What you are asked to do: All of the data that follows needs to be printed again, exactly as it reads.

[Records contained in a dataset]
--- START ---
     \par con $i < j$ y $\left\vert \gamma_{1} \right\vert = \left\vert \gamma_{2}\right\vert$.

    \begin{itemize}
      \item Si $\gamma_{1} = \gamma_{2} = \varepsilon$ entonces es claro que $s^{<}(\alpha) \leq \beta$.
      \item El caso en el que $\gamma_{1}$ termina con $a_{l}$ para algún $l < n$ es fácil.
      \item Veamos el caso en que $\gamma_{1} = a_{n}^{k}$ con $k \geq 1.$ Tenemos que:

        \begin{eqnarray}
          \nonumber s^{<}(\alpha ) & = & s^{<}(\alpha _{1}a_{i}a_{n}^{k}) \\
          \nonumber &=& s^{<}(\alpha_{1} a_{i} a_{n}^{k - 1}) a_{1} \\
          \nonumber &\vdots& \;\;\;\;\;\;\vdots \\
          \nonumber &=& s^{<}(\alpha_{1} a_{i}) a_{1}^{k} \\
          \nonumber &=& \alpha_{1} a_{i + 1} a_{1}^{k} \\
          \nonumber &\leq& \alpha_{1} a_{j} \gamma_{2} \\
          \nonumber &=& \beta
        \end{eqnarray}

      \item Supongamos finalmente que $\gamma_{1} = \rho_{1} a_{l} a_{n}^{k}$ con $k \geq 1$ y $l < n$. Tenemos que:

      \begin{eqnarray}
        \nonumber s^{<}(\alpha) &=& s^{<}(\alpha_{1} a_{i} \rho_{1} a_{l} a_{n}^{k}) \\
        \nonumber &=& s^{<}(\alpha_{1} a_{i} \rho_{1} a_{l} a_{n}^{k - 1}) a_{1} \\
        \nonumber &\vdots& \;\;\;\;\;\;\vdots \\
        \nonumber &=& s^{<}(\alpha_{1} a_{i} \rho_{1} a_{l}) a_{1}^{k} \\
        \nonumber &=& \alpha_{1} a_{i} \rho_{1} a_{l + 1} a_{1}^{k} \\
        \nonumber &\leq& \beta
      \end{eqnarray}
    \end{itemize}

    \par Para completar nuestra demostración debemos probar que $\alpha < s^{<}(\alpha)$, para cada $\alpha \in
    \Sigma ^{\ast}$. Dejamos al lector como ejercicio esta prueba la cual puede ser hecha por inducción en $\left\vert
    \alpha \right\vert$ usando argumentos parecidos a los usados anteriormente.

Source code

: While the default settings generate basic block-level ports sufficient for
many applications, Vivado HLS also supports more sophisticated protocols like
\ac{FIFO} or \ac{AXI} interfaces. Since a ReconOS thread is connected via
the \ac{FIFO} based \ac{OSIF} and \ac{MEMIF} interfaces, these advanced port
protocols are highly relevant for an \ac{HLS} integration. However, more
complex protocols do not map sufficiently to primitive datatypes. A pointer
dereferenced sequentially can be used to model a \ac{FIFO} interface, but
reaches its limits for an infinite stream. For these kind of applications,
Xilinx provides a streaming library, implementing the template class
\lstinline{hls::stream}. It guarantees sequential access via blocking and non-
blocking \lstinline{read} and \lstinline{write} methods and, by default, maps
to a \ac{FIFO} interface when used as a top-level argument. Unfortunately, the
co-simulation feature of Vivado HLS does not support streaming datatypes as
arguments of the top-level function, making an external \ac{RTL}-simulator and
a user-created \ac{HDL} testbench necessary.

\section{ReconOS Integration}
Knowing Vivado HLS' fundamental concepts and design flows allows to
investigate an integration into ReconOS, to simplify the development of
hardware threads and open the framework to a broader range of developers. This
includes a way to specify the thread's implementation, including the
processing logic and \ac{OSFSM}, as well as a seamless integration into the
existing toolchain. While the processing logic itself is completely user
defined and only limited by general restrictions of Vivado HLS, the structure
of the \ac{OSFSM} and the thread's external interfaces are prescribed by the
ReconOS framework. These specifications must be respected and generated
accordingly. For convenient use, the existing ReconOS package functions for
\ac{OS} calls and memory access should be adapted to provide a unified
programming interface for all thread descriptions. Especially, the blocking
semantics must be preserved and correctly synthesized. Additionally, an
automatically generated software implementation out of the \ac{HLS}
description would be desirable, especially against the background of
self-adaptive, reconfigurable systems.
--- END ---
Written answer:
     \par con $i < j$ y $\left\vert \gamma_{1} \right\vert = \left\vert \gamma_{2}\right\vert$.

    \begin{itemize}
      \item Si $\gamma_{1} = \gamma_{2} = \varepsilon$ entonces es claro que $s^{<}(\alpha) \leq \beta$.
      \item El caso en el que $\gamma_{1}$ termina con $a_{l}$ para algún $l < n$ es fácil.
      \item Veamos el caso en que $\gamma_{1} = a_{n}^{k}$ con $k \geq 1.$ Tenemos que:

        \begin{eqnarray}
          \nonumber s^{<}(\alpha ) & = & s^{<}(\alpha _{1}a_{i}a_{n}^{k}) \\
          \nonumber &=& s^{<}(\alpha_{1} a_{i} a_{n}^{k - 1}) a_{1} \\
          \nonumber &\vdots& \;\;\;\;\;\;\vdots \\
          \nonumber &=& s^{<}(\alpha_{1} a_{i}) a_{1}^{k} \\
          \nonumber &=& \alpha_{1} a_{i + 1} a_{1}^{k} \\
          \nonumber &\leq& \alpha_{1} a_{j} \gamma_{2} \\
          \nonumber &=& \beta
        \end{eqnarray}

      \item Supongamos finalmente que $\gamma_{1} = \rho_{1} a_{l} a_{n}^{k}$ con $k \geq 1$ y $l < n$. Tenemos que:

      \begin{eqnarray}
        \nonumber s^{<}(\alpha) &=& s^{<}(\alpha_{1} a_{i} \rho_{1} a_{l} a_{n}^{k}) \\
        \nonumber &=& s^{<}(\alpha_{1} a_{i} \rho_{1} a_{l} a_{n}^{k - 1}) a_{1} \\
        \nonumber &\vdots& \;\;\;\;\;\;\vdots \\
        \nonumber &=& s^{<}(\alpha_{1} a_{i} \rho_{1} a_{l}) a_{1}^{k} \\
        \nonumber &=& \alpha_{1} a_{i} \rho_{1} a_{l + 1} a_{1}^{k} \\
        \nonumber &\leq& \beta
      \end{eqnarray}
    \end{itemize}

    \par Para completar nuestra demostración debemos probar que $\alpha < s^{<}(\alpha)$, para cada $\alpha \in
    \Sigma ^{\ast}$. Dejamos al lector como ejercicio esta prueba la cual puede ser hecha por inducción en $\left\vert
    \alpha \right\vert$ usando argumentos parecidos a los usados anteriormente.

Source code

: While the default settings generate basic block-level ports sufficient for
many applications, Vivado HLS also supports more sophisticated protocols like
\ac{FIFO} or \ac{AXI} interfaces. Since a ReconOS thread is connected via
the \ac{FIFO} based \ac{OSIF} and \ac{MEMIF} interfaces, these advanced port
protocols are highly relevant for an \ac{HLS} integration. However, more
complex protocols do not map sufficiently to primitive datatypes. A pointer
dereferenced sequentially can be used to model a \ac{FIFO} interface, but
reaches its limits for an infinite stream. For these kind of applications,
Xilinx provides a streaming library, implementing the template class
\lstinline{hls::stream}. It guarantees sequential access via blocking and non-
blocking \lstinline{read} and \lstinline{write} methods and, by default, maps
to a \ac{FIFO} interface when used as a top-level argument. Unfortunately, the
co-simulation feature of Vivado HLS does not support streaming datatypes as
arguments of the top-level function, making an external \ac{RTL}-simulator and
a user-created \ac{HDL} testbench necessary.

\section{ReconOS Integration}
Knowing Vivado HLS' fundamental concepts and design flows allows to
investigate an integration into ReconOS, to simplify the development of
hardware threads and open the framework to a broader range of developers. This
includes a way to specify the thread's implementation, including the
processing logic and \ac{OSFSM}, as well as a seamless integration into the
existing toolchain. While the processing logic itself is completely user
defined and only limited by general restrictions of Vivado HLS, the structure
of the \ac{OSFSM} and the thread's external interfaces are prescribed by the
ReconOS framework. These specifications must be respected and generated
accordingly. For convenient use, the existing ReconOS package functions for
\ac{OS} calls and memory access should be adapted to provide a unified
programming interface for all thread descriptions. Especially, the blocking
semantics must be preserved and correctly synthesized. Additionally, an
automatically generated software implementation out of the \ac{HLS}
description would be desirable, especially against the background of
self-adaptive, reconfigurable systems.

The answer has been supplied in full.